An interesting thing happened today. The day began quite as planned with me getting up at 11:30 , then having my morning cup of tea and following that up with lunch. After lunch I had …..another cup of tea. Now when we went for this second cup of tea i got to see a very unique way of expressing displeasure. As I don’t want to take names and vilify people here, lets say it was Me, Aunty and Flippy Bong Ghissu (for your convenience the shorter version of the nickname has been used). So there we are sitting and having a mindblastingly hot cup of tea when Aunty starts discussing about the people who work and the ones who dont. One accusation thrown about is the one pertaining to Flippy Bong Ghissu’s work habits. Now Flippy (now I’m just being lazy) normally does not get pissed enough to actually cause bodily harm to people. But, oh my , we saw another side of her today. within seconds of the utterance of the fateful slanderous accusation Flippy grabbed a cup of scalding hot tea and emptied the glass* on Aunty’s head. I don’t know if you’ve ever had tea-flung at you, but trust you me, it hurts.
This story has several morals:
1. Don’t cast aspersions on people’s work habits especially if they have any of the following on them:
Boiling hot tea, acid , rdx, grenade, napalm , knives, machetes, revolvers , sandpaper , pianos , portable iron maidens, management books , tarantulas or kittens.
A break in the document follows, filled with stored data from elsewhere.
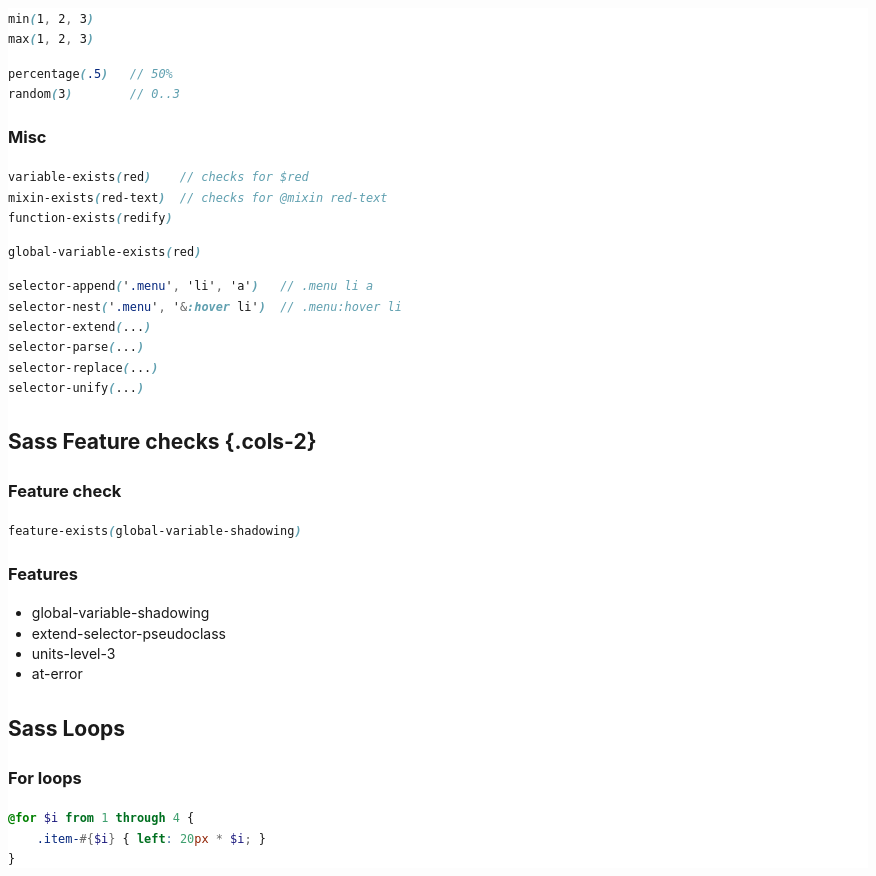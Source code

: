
 ```scss
min(1, 2, 3)
max(1, 2, 3)
```

```scss
percentage(.5)   // 50%
random(3)        // 0..3
```

### Misc

```scss
variable-exists(red)    // checks for $red
mixin-exists(red-text)  // checks for @mixin red-text
function-exists(redify)
```

```scss
global-variable-exists(red)
```

```scss
selector-append('.menu', 'li', 'a')   // .menu li a
selector-nest('.menu', '&:hover li')  // .menu:hover li
selector-extend(...)
selector-parse(...)
selector-replace(...)
selector-unify(...)
```

Sass Feature checks {.cols-2}
--------

### Feature check

```scss
feature-exists(global-variable-shadowing)
```

### Features

* global-variable-shadowing
* extend-selector-pseudoclass
* units-level-3
* at-error

Sass Loops
--------

### For loops

```scss
@for $i from 1 through 4 {
    .item-#{$i} { left: 20px * $i; }
}
```
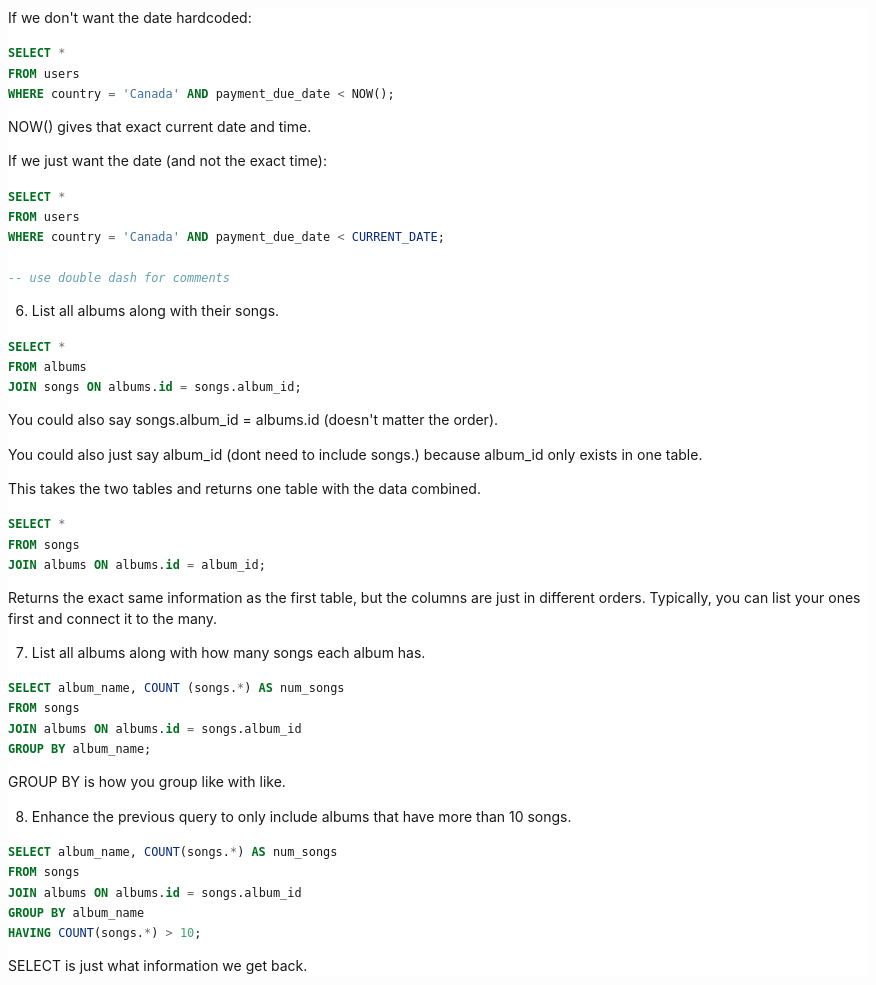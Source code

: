 If we don't want the date hardcoded:
```sql
SELECT *
FROM users
WHERE country = 'Canada' AND payment_due_date < NOW();
```
NOW() gives that exact current date and time.

If we just want the date (and not the exact time):
```sql
SELECT *
FROM users
WHERE country = 'Canada' AND payment_due_date < CURRENT_DATE;

-- use double dash for comments
```

6. List all albums along with their songs.
```sql
SELECT *
FROM albums
JOIN songs ON albums.id = songs.album_id;
```
You could also say songs.album_id = albums.id (doesn't matter the order).

You could also just say album_id (dont need to include songs.) because album_id only exists in one table.

This takes the two tables and returns one table with the data combined.

```sql
SELECT *
FROM songs
JOIN albums ON albums.id = album_id;
```
Returns the exact same information as the first table, but the columns are just in different orders. Typically, you can list your ones first and connect it to the many.

7. List all albums along with how many songs each album has.
```sql
SELECT album_name, COUNT (songs.*) AS num_songs
FROM songs
JOIN albums ON albums.id = songs.album_id
GROUP BY album_name;
```
GROUP BY is how you group like with like.

8. Enhance the previous query to only include albums that have more than 10 songs.
```sql
SELECT album_name, COUNT(songs.*) AS num_songs
FROM songs
JOIN albums ON albums.id = songs.album_id
GROUP BY album_name
HAVING COUNT(songs.*) > 10;
```
SELECT is just what information we get back.
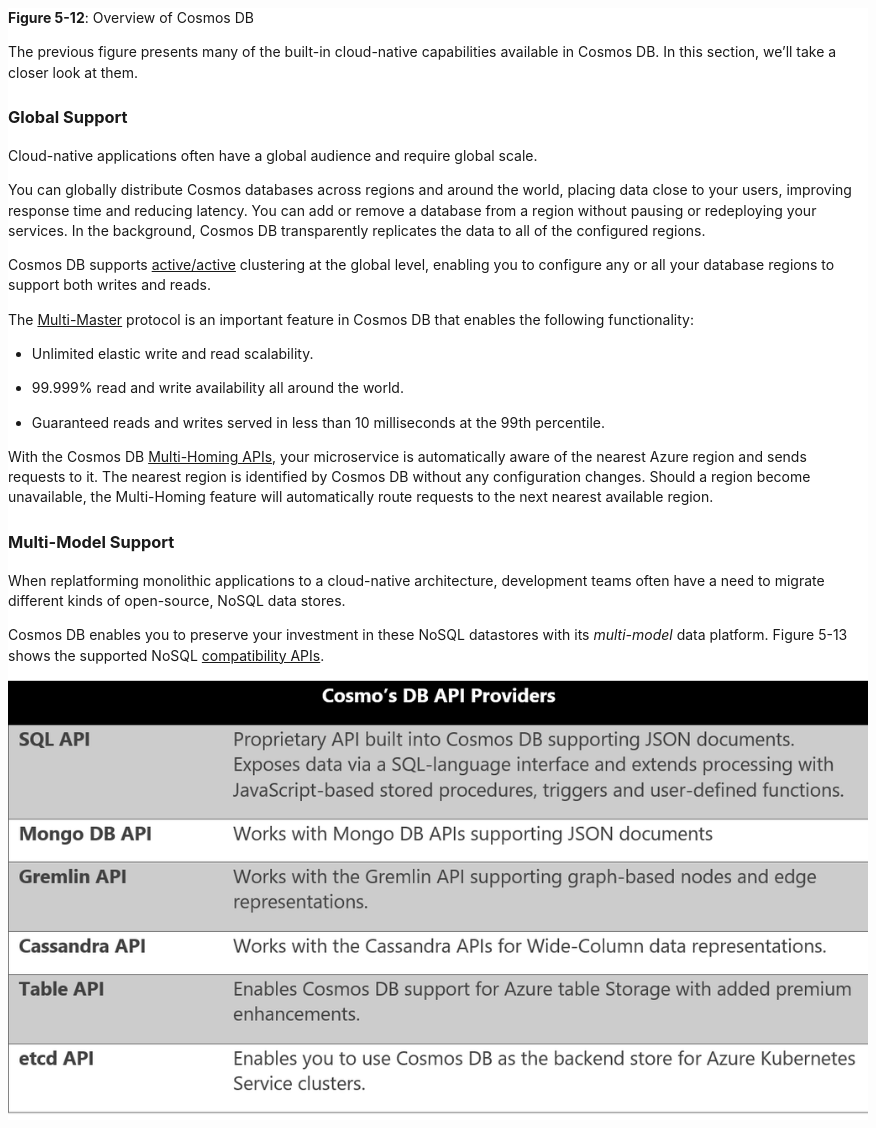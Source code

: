 
**Figure 5-12**: Overview of Cosmos DB

The previous figure presents many of the built-in cloud-native capabilities available in Cosmos DB. In this section, we’ll take a closer look at them.

### Global Support

Cloud-native applications often have a global audience and require global scale.

You can globally distribute Cosmos databases across regions and around the world, placing data close to your users, improving response time and reducing latency. You can add or remove a database from a region without pausing or redeploying your services. In the background, Cosmos DB transparently replicates the data to all of the configured regions.

Cosmos DB supports [active/active](https://kemptechnologies.com/white-papers/unfog-confusion-active-passive-activeactive-load-balancing/) clustering at the global level, enabling you to configure any or all your database regions to support both writes and reads.

The [Multi-Master](https://docs.microsoft.com/azure/cosmos-db/how-to-multi-master) protocol is an important feature in Cosmos DB that enables the following functionality:

- Unlimited elastic write and read scalability.

- 99.999% read and write availability all around the world.

- Guaranteed reads and writes served in less than 10 milliseconds at the 99th percentile.

With the Cosmos DB [Multi-Homing APIs](https://docs.microsoft.com/azure/cosmos-db/distribute-data-globally), your microservice is automatically aware of the nearest Azure region and sends requests to it. The nearest region is identified by Cosmos DB without any configuration changes. Should a region become unavailable, the Multi-Homing feature will automatically route requests to the next nearest available region.

### Multi-Model Support

When replatforming monolithic applications to a cloud-native architecture, development teams often have a need to migrate different kinds of open-source, NoSQL data stores.

Cosmos DB enables you to preserve your investment in these NoSQL datastores with its *multi-model* data platform. Figure 5-13 shows the supported NoSQL [compatibility APIs](https://www.wikiwand.com/en/Cosmos_DB).

![Cosmos DB providers](./media/cosmos-db-providers.png)
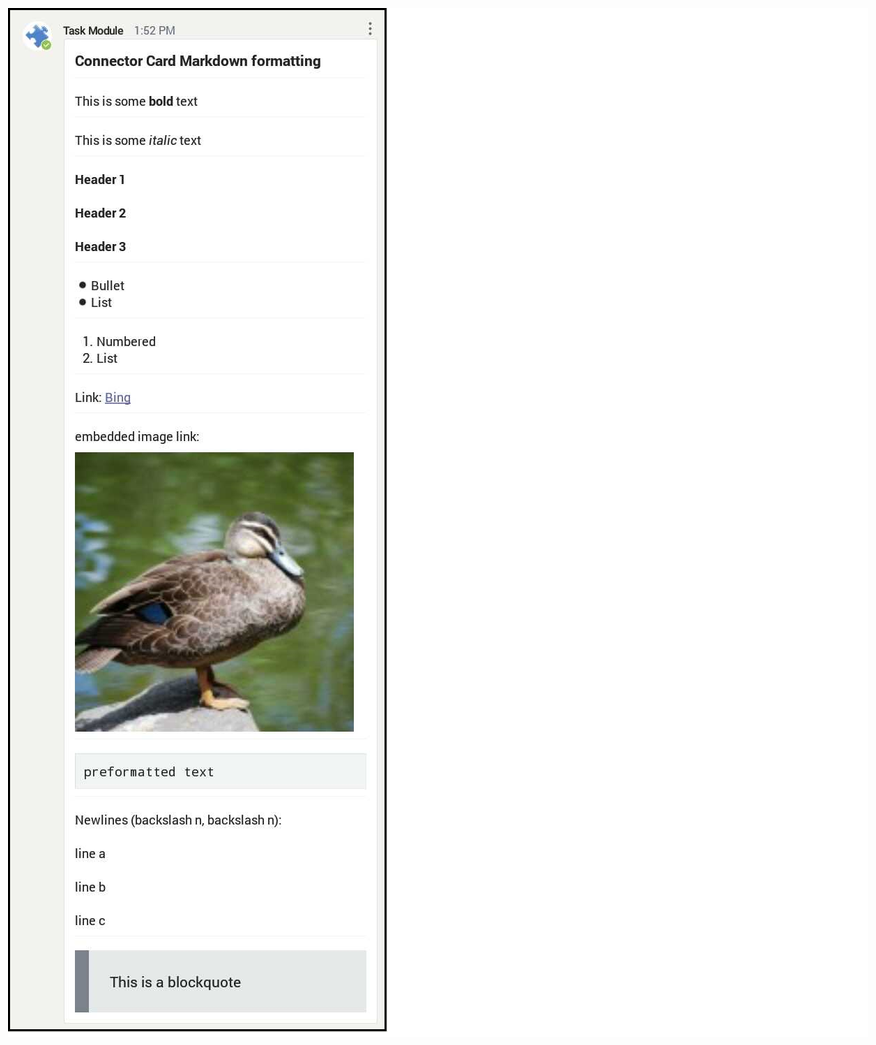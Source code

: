 ![Markdown formatting for connector cards in the Android client](../../assets/images/cards/connector-android-markdown-combined.png)
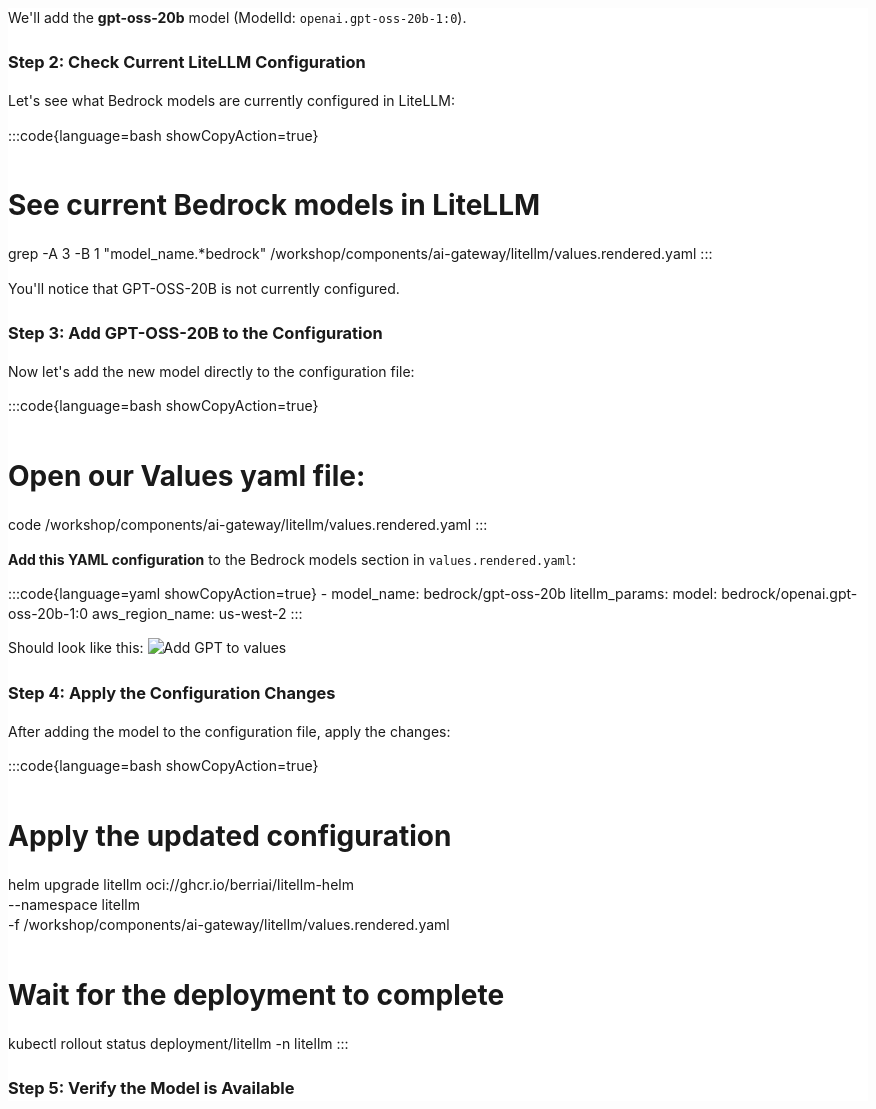 We'll add the **gpt-oss-20b** model (ModelId: `openai.gpt-oss-20b-1:0`).

### Step 2: Check Current LiteLLM Configuration

Let's see what Bedrock models are currently configured in LiteLLM:

:::code{language=bash showCopyAction=true}
# See current Bedrock models in LiteLLM
grep -A 3 -B 1 "model_name.*bedrock" /workshop/components/ai-gateway/litellm/values.rendered.yaml
:::

You'll notice that GPT-OSS-20B is not currently configured.

### Step 3: Add GPT-OSS-20B to the Configuration

Now let's add the new model directly to the configuration file:

:::code{language=bash showCopyAction=true}
# Open our Values yaml file:
code /workshop/components/ai-gateway/litellm/values.rendered.yaml 
:::

**Add this YAML configuration** to the Bedrock models section in `values.rendered.yaml`:

:::code{language=yaml showCopyAction=true}
    - model_name: bedrock/gpt-oss-20b
      litellm_params:
        model: bedrock/openai.gpt-oss-20b-1:0
        aws_region_name: us-west-2
:::

Should look like this:
![Add GPT to values](/static/images/module-2/value-rendered.png)

### Step 4: Apply the Configuration Changes

After adding the model to the configuration file, apply the changes:

:::code{language=bash showCopyAction=true}
# Apply the updated configuration
helm upgrade litellm oci://ghcr.io/berriai/litellm-helm \
  --namespace litellm \
  -f /workshop/components/ai-gateway/litellm/values.rendered.yaml

# Wait for the deployment to complete
kubectl rollout status deployment/litellm -n litellm
:::

### Step 5: Verify the Model is Available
2. Even if aspersions are cast about your work habits , it’s not cool to hurl blistering hot liquids across rooms onto living beings. If the beings are human/arachnids it may be acceptable in some circumstances , but for anything else its out of the question.
3. And most importantly , whatever happens do not waste tea , especially when farmers are dying in Vidharba.
And finally , in order to stop these shocking acts of unrestrained violence and horrific wastages, I demand the Parliament comes up with a law criminalising tea-flinging.
* Some parts of this article might be slightly exaggerated, apocryphal or at least wildly inaccurate.